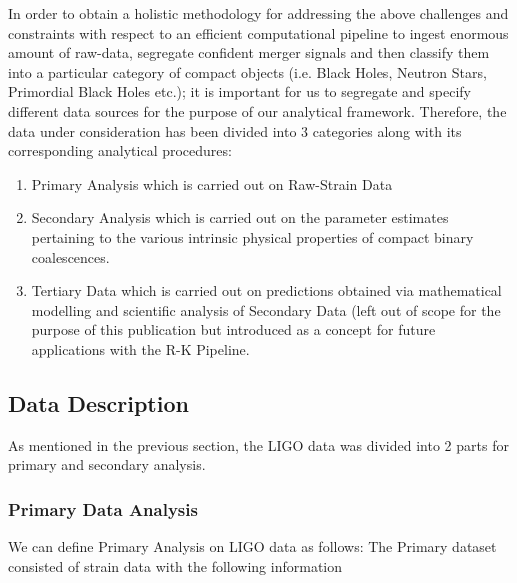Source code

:     In order to obtain a holistic methodology for addressing the above challenges and constraints with respect to an efficient computational pipeline to ingest enormous amount of raw-data, segregate confident merger signals and then classify them into a particular category of compact objects (i.e. Black Holes, Neutron Stars, Primordial Black Holes etc.); it is important for us to segregate and specify different data sources for the purpose of our analytical framework. Therefore, the data under consideration has been divided into 3 categories along with its corresponding analytical procedures:
    \begin{enumerate}
        \item Primary Analysis which is carried out on Raw-Strain Data
        \item Secondary Analysis which is carried out on the parameter estimates pertaining to the various  intrinsic physical properties of compact binary coalescences.
        \item Tertiary Data which is carried out on predictions obtained via mathematical modelling and scientific analysis of Secondary Data (left out of scope for the purpose of this publication but introduced as a concept for future applications with the R-K Pipeline.
        
    \end{enumerate}

    \subsection{Data Description}
    As mentioned in the previous section, the LIGO data was divided into 2 parts for primary and secondary analysis.

    \subsubsection{Primary Data Analysis}

    We can define Primary Analysis on LIGO data as follows:
    The Primary dataset consisted of strain data with the following information

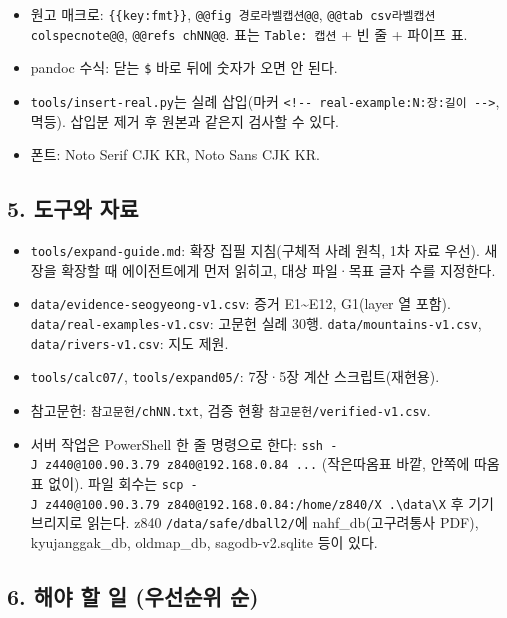 \documentclass[10pt,a4paper]{article}
\providecommand{\tightlist}{\setlength{\itemsep}{0pt}\setlength{\parskip}{0pt}}
\begin{document}
\begin{itemize}
\tightlist
\item
  원고 매크로: \texttt{\{\{key:fmt\}\}}, \texttt{@@fig\ 경로\textbar{}라벨\textbar{}캡션@@}, \texttt{@@tab\ csv\textbar{}라벨\textbar{}캡션\textbar{}colspec\textbar{}note@@}, \texttt{@@refs\ chNN@@}. 표는 \texttt{Table:\ 캡션} + 빈 줄 + 파이프 표.
\item
  pandoc 수식: 닫는 \texttt{\$} 바로 뒤에 숫자가 오면 안 된다.
\item
  \texttt{tools/insert-real.py}는 실례 삽입(마커 \texttt{\textless{}!-\/-\ real-example:N:장:길이\ -\/-\textgreater{}}, 멱등). 삽입분 제거 후 원본과 같은지 검사할 수 있다.
\item
  폰트: Noto Serif CJK KR, Noto Sans CJK KR.
\end{itemize}

\hypertarget{uxb3c4uxad6cuxc640-uxc790uxb8cc}{%
\subsection{5. 도구와 자료}\label{uxb3c4uxad6cuxc640-uxc790uxb8cc}}

\begin{itemize}
\tightlist
\item
  \texttt{tools/expand-guide.md}: 확장 집필 지침(구체적 사례 원칙, 1차 자료 우선). 새 장을 확장할 때 에이전트에게 먼저 읽히고, 대상 파일·목표 글자 수를 지정한다.
\item
  \texttt{data/evidence-seogyeong-v1.csv}: 증거 E1\textasciitilde E12, G1(layer 열 포함). \texttt{data/real-examples-v1.csv}: 고문헌 실례 30행. \texttt{data/mountains-v1.csv}, \texttt{data/rivers-v1.csv}: 지도 제원.
\item
  \texttt{tools/calc07/}, \texttt{tools/expand05/}: 7장·5장 계산 스크립트(재현용).
\item
  참고문헌: \texttt{참고문헌/chNN.txt}, 검증 현황 \texttt{참고문헌/verified-v1.csv}.
\item
  서버 작업은 PowerShell 한 줄 명령으로 한다: \texttt{ssh\ -J\ z440@100.90.3.79\ z840@192.168.0.84\ \textquotesingle{}...\textquotesingle{}} (작은따옴표 바깥, 안쪽에 따옴표 없이). 파일 회수는 \texttt{scp\ -J\ z440@100.90.3.79\ z840@192.168.0.84:/home/z840/X\ .\textbackslash{}data\textbackslash{}X} 후 기기 브리지로 읽는다. z840 \texttt{/data/safe/dball2/}에 nahf\_db(고구려통사 PDF), kyujanggak\_db, oldmap\_db, sagodb-v2.sqlite 등이 있다.
\end{itemize}

\hypertarget{uxd574uxc57c-uxd560-uxc77c-uxc6b0uxc120uxc21cuxc704-uxc21c}{%
\subsection{6. 해야 할 일 (우선순위 순)}\label{uxd574uxc57c-uxd560-uxc77c-uxc6b0uxc120uxc21cuxc704-uxc21c}}
\end{document}
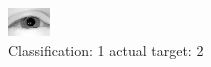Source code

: \begin{figure}[h!]
\begin{center}
\includegraphics[width=0.60\columnwidth]{figures/ID2265_class_1_target_2.png}
\end{center}
\caption{ Classification: 1 actual target: 2}
\label{fig:ID2265_class_1_target_2}
\end{figure}
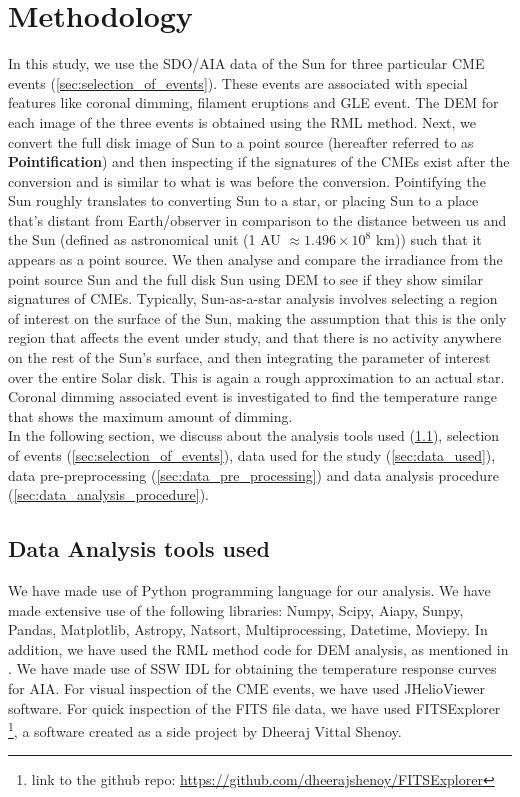 \section{Methodology}

In this study, we use the SDO/AIA data of the Sun for three particular CME events (\cref{sec:selection_of_events}). These events are associated with special features like coronal dimming, filament eruptions and GLE event. The DEM for each image of the three events is obtained using the RML method. Next, we convert the full disk image of Sun to a point source (hereafter referred to as \textbf{Pointification}) and then inspecting if the signatures of the CMEs exist after the conversion and is similar to what is was before the conversion. Pointifying the Sun roughly translates to converting Sun to a star, or placing Sun to a place that's distant from Earth/observer in comparison to the distance between us and the Sun (defined as astronomical unit (1 AU $\approx 1.496\times10^{8}$ km)) such that it appears as a point source. We then analyse and compare the irradiance from the point source Sun and the full disk Sun using DEM to see if they show similar signatures of CMEs. Typically, Sun-as-a-star analysis involves selecting a region of interest on the surface of the Sun, making the assumption that this is the only region that affects the event under study, and that there is no activity anywhere on the rest of the Sun's surface, and then integrating the parameter of interest over the entire Solar disk. This is again a rough approximation to an actual star. Coronal dimming associated event is investigated to find the temperature range that shows the maximum amount of dimming.\\

In the following section, we discuss about the analysis tools used (\cref{sec:data_analysis_tools_used}), selection of events (\cref{sec:selection_of_events}), data used for the study (\cref{sec:data_used}), data pre-preprocessing (\cref{sec:data_pre_processing}) and data analysis procedure (\cref{sec:data_analysis_procedure}).

  \subsection{Data Analysis tools used}
  \label{sec:data_analysis_tools_used}

We have made use of Python programming language for our analysis. We have made extensive use of the following libraries: Numpy, Scipy, Aiapy, Sunpy, Pandas, Matplotlib, Astropy, Natsort, Multiprocessing, Datetime, Moviepy. In addition, we have used the RML method code for DEM analysis, as mentioned in \citep{Massa2023}. We have made use of SSW IDL for obtaining the temperature response curves for AIA. For visual inspection of the CME events, we have used JHelioViewer software. For quick inspection of the FITS file data, we have used FITSExplorer \footnote{link to the github repo: \url{https://github.com/dheerajshenoy/FITSExplorer}}, a software created as a side project by Dheeraj Vittal Shenoy.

================

Write out each line again, exactly as it appears above, except for any picture.

Source code

:     In order to obtain a holistic methodology for addressing the above challenges and constraints with respect to an efficient computational pipeline to ingest enormous amount of raw-data, segregate confident merger signals and then classify them into a particular category of compact objects (i.e. Black Holes, Neutron Stars, Primordial Black Holes etc.); it is important for us to segregate and specify different data sources for the purpose of our analytical framework. Therefore, the data under consideration has been divided into 3 categories along with its corresponding analytical procedures:
    \begin{enumerate}
        \item Primary Analysis which is carried out on Raw-Strain Data
        \item Secondary Analysis which is carried out on the parameter estimates pertaining to the various  intrinsic physical properties of compact binary coalescences.
        \item Tertiary Data which is carried out on predictions obtained via mathematical modelling and scientific analysis of Secondary Data (left out of scope for the purpose of this publication but introduced as a concept for future applications with the R-K Pipeline.
        
    \end{enumerate}

    \subsection{Data Description}
    As mentioned in the previous section, the LIGO data was divided into 2 parts for primary and secondary analysis.

    \subsubsection{Primary Data Analysis}

    We can define Primary Analysis on LIGO data as follows:
    The Primary dataset consisted of strain data with the following information

 \documentclass[10pt,a4paper]{article}
\providecommand{\tightlist}{\setlength{\itemsep}{0pt}\setlength{\parskip}{0pt}}
\begin{document}
\begin{itemize}
\tightlist
\item
  원고 매크로: \texttt{\{\{key:fmt\}\}}, \texttt{@@fig\ 경로\textbar{}라벨\textbar{}캡션@@}, \texttt{@@tab\ csv\textbar{}라벨\textbar{}캡션\textbar{}colspec\textbar{}note@@}, \texttt{@@refs\ chNN@@}. 표는 \texttt{Table:\ 캡션} + 빈 줄 + 파이프 표.
\item
  pandoc 수식: 닫는 \texttt{\$} 바로 뒤에 숫자가 오면 안 된다.
\item
  \texttt{tools/insert-real.py}는 실례 삽입(마커 \texttt{\textless{}!-\/-\ real-example:N:장:길이\ -\/-\textgreater{}}, 멱등). 삽입분 제거 후 원본과 같은지 검사할 수 있다.
\item
  폰트: Noto Serif CJK KR, Noto Sans CJK KR.
\end{itemize}

\hypertarget{uxb3c4uxad6cuxc640-uxc790uxb8cc}{%
\subsection{5. 도구와 자료}\label{uxb3c4uxad6cuxc640-uxc790uxb8cc}}

\begin{itemize}
\tightlist
\item
  \texttt{tools/expand-guide.md}: 확장 집필 지침(구체적 사례 원칙, 1차 자료 우선). 새 장을 확장할 때 에이전트에게 먼저 읽히고, 대상 파일·목표 글자 수를 지정한다.
\item
  \texttt{data/evidence-seogyeong-v1.csv}: 증거 E1\textasciitilde E12, G1(layer 열 포함). \texttt{data/real-examples-v1.csv}: 고문헌 실례 30행. \texttt{data/mountains-v1.csv}, \texttt{data/rivers-v1.csv}: 지도 제원.
\item
  \texttt{tools/calc07/}, \texttt{tools/expand05/}: 7장·5장 계산 스크립트(재현용).
\item
  참고문헌: \texttt{참고문헌/chNN.txt}, 검증 현황 \texttt{참고문헌/verified-v1.csv}.
\item
  서버 작업은 PowerShell 한 줄 명령으로 한다: \texttt{ssh\ -J\ z440@100.90.3.79\ z840@192.168.0.84\ \textquotesingle{}...\textquotesingle{}} (작은따옴표 바깥, 안쪽에 따옴표 없이). 파일 회수는 \texttt{scp\ -J\ z440@100.90.3.79\ z840@192.168.0.84:/home/z840/X\ .\textbackslash{}data\textbackslash{}X} 후 기기 브리지로 읽는다. z840 \texttt{/data/safe/dball2/}에 nahf\_db(고구려통사 PDF), kyujanggak\_db, oldmap\_db, sagodb-v2.sqlite 등이 있다.
\end{itemize}

\hypertarget{uxd574uxc57c-uxd560-uxc77c-uxc6b0uxc120uxc21cuxc704-uxc21c}{%
\subsection{6. 해야 할 일 (우선순위 순)}\label{uxd574uxc57c-uxd560-uxc77c-uxc6b0uxc120uxc21cuxc704-uxc21c}}
\end{document}
Source code

: \begin{figure}[h!]
\begin{center}
\includegraphics[width=0.60\columnwidth]{figures/ID2265_class_1_target_2.png}
\end{center}
\caption{ Classification: 1 actual target: 2}
\label{fig:ID2265_class_1_target_2}
\end{figure}
 \section{Methodology}

In this study, we use the SDO/AIA data of the Sun for three particular CME events (\cref{sec:selection_of_events}). These events are associated with special features like coronal dimming, filament eruptions and GLE event. The DEM for each image of the three events is obtained using the RML method. Next, we convert the full disk image of Sun to a point source (hereafter referred to as \textbf{Pointification}) and then inspecting if the signatures of the CMEs exist after the conversion and is similar to what is was before the conversion. Pointifying the Sun roughly translates to converting Sun to a star, or placing Sun to a place that's distant from Earth/observer in comparison to the distance between us and the Sun (defined as astronomical unit (1 AU $\approx 1.496\times10^{8}$ km)) such that it appears as a point source. We then analyse and compare the irradiance from the point source Sun and the full disk Sun using DEM to see if they show similar signatures of CMEs. Typically, Sun-as-a-star analysis involves selecting a region of interest on the surface of the Sun, making the assumption that this is the only region that affects the event under study, and that there is no activity anywhere on the rest of the Sun's surface, and then integrating the parameter of interest over the entire Solar disk. This is again a rough approximation to an actual star. Coronal dimming associated event is investigated to find the temperature range that shows the maximum amount of dimming.\\

In the following section, we discuss about the analysis tools used (\cref{sec:data_analysis_tools_used}), selection of events (\cref{sec:selection_of_events}), data used for the study (\cref{sec:data_used}), data pre-preprocessing (\cref{sec:data_pre_processing}) and data analysis procedure (\cref{sec:data_analysis_procedure}).

  \subsection{Data Analysis tools used}
  \label{sec:data_analysis_tools_used}

We have made use of Python programming language for our analysis. We have made extensive use of the following libraries: Numpy, Scipy, Aiapy, Sunpy, Pandas, Matplotlib, Astropy, Natsort, Multiprocessing, Datetime, Moviepy. In addition, we have used the RML method code for DEM analysis, as mentioned in \citep{Massa2023}. We have made use of SSW IDL for obtaining the temperature response curves for AIA. For visual inspection of the CME events, we have used JHelioViewer software. For quick inspection of the FITS file data, we have used FITSExplorer \footnote{link to the github repo: \url{https://github.com/dheerajshenoy/FITSExplorer}}, a software created as a side project by Dheeraj Vittal Shenoy.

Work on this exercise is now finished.